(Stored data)
== == ==

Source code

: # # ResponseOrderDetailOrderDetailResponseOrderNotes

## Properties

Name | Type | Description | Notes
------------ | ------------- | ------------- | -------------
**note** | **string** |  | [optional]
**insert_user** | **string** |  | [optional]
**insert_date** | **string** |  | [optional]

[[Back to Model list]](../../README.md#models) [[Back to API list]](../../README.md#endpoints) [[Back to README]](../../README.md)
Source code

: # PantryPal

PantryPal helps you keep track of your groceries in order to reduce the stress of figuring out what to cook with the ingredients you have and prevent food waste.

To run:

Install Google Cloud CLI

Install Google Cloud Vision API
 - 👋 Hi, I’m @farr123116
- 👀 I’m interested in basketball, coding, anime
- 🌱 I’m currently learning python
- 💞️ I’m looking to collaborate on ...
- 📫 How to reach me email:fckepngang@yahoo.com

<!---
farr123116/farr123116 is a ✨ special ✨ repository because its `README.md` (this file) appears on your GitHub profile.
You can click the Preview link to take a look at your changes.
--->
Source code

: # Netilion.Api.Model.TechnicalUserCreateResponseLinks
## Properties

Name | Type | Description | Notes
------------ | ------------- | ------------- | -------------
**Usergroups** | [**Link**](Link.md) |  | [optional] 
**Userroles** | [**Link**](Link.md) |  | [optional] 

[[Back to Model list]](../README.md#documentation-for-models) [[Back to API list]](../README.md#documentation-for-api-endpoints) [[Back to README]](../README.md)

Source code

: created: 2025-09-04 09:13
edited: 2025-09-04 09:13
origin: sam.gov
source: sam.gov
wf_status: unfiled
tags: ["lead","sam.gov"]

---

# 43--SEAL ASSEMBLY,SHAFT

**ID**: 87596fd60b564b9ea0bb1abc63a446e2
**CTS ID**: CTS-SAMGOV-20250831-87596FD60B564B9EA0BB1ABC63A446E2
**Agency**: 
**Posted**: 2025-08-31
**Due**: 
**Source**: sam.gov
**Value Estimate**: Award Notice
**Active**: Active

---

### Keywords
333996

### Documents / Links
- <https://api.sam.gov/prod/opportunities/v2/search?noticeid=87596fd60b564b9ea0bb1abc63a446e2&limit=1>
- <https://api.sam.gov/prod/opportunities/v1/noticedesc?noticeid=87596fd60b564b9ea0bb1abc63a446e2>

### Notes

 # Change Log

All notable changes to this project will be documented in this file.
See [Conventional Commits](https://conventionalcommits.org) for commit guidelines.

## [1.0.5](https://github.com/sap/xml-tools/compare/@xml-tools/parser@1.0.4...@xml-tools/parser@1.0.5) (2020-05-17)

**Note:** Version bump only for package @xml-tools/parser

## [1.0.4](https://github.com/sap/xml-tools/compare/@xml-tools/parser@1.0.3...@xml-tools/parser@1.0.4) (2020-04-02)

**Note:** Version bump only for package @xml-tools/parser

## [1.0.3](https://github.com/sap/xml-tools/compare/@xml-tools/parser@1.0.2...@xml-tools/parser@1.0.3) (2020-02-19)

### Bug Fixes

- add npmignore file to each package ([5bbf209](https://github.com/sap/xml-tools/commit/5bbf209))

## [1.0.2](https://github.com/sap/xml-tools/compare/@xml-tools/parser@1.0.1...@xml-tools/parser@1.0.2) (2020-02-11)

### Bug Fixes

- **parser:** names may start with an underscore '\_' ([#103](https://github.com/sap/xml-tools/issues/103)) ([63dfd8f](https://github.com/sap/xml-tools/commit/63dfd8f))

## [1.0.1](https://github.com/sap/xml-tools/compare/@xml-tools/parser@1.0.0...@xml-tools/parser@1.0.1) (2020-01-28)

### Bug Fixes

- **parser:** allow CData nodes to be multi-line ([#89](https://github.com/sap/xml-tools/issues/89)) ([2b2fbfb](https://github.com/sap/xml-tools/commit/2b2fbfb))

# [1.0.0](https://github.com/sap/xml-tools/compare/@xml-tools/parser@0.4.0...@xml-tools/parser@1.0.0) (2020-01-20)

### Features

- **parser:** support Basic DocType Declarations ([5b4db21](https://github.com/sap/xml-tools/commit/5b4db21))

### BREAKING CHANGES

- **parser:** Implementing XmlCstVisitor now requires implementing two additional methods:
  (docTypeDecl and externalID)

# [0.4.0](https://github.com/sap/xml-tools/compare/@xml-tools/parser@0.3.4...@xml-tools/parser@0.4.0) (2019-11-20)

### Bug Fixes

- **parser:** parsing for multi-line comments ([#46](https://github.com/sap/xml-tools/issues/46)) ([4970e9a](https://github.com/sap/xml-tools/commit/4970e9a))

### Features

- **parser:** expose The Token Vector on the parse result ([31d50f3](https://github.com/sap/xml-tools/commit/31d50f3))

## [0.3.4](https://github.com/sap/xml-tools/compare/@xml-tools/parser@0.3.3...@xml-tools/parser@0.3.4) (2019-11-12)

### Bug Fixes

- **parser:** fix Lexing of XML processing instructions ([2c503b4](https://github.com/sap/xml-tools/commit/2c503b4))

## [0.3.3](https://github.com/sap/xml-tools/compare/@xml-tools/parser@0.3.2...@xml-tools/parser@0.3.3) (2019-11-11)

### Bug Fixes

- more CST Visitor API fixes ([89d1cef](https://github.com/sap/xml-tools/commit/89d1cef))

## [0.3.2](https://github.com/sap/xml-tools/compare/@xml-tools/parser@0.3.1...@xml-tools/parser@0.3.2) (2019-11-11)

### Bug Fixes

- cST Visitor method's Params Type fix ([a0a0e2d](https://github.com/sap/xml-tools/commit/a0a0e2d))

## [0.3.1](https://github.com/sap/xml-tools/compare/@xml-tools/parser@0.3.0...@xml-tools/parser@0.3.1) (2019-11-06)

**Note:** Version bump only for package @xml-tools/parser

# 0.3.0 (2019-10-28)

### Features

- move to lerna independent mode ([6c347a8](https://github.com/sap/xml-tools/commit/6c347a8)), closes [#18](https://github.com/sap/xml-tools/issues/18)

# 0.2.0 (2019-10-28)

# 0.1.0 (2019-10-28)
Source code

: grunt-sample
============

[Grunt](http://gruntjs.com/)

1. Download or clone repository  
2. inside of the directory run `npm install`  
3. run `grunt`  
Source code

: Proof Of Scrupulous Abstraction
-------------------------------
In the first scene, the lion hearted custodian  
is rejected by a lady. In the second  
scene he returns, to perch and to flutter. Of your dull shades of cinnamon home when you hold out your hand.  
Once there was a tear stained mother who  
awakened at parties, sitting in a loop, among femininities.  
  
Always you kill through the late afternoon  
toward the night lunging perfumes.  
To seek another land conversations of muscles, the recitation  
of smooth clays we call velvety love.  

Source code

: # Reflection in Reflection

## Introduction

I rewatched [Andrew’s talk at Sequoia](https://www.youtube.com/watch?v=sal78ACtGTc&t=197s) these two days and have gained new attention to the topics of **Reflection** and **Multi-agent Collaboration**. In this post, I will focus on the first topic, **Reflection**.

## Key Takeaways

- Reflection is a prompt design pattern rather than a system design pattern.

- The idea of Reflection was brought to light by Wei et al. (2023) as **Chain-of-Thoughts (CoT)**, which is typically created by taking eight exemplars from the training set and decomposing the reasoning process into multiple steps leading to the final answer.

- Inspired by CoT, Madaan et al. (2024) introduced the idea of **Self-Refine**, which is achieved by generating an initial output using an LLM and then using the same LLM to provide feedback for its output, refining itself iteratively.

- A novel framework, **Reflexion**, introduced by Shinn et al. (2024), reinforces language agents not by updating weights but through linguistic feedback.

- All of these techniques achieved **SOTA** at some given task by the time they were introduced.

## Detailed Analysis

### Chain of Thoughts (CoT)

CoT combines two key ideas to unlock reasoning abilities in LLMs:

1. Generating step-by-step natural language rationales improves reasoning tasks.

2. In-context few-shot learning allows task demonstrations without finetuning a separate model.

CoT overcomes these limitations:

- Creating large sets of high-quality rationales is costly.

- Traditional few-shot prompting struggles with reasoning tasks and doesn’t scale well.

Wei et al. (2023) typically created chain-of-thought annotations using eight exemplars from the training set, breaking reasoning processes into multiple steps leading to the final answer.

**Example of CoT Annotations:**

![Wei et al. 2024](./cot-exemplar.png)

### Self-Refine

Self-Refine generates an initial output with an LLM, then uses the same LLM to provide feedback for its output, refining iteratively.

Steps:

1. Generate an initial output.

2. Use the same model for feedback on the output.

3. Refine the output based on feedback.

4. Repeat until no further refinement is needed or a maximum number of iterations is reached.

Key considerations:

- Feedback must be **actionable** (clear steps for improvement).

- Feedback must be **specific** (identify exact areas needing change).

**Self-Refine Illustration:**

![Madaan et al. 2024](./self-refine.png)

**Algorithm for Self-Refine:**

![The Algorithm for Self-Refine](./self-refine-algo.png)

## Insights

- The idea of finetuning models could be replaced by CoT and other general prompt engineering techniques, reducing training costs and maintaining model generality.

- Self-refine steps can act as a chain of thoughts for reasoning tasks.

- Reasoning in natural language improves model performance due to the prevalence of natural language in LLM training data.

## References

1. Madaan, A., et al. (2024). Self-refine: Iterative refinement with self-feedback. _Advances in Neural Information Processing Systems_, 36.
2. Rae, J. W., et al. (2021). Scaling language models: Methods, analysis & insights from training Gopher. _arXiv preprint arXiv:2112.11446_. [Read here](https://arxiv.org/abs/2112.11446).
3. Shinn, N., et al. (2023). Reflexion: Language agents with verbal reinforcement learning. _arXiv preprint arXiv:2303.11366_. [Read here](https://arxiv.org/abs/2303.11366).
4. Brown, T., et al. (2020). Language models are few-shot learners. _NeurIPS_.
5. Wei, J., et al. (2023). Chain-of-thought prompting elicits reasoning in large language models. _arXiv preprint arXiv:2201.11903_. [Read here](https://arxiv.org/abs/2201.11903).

== == ==

[Exercise description]
Where a line of the records above holds the word "natural", copy that line.

[Your response]
1. Generating step-by-step natural language rationales improves reasoning tasks.
- Reasoning in natural language improves model performance due to the prevalence of natural language in LLM training data.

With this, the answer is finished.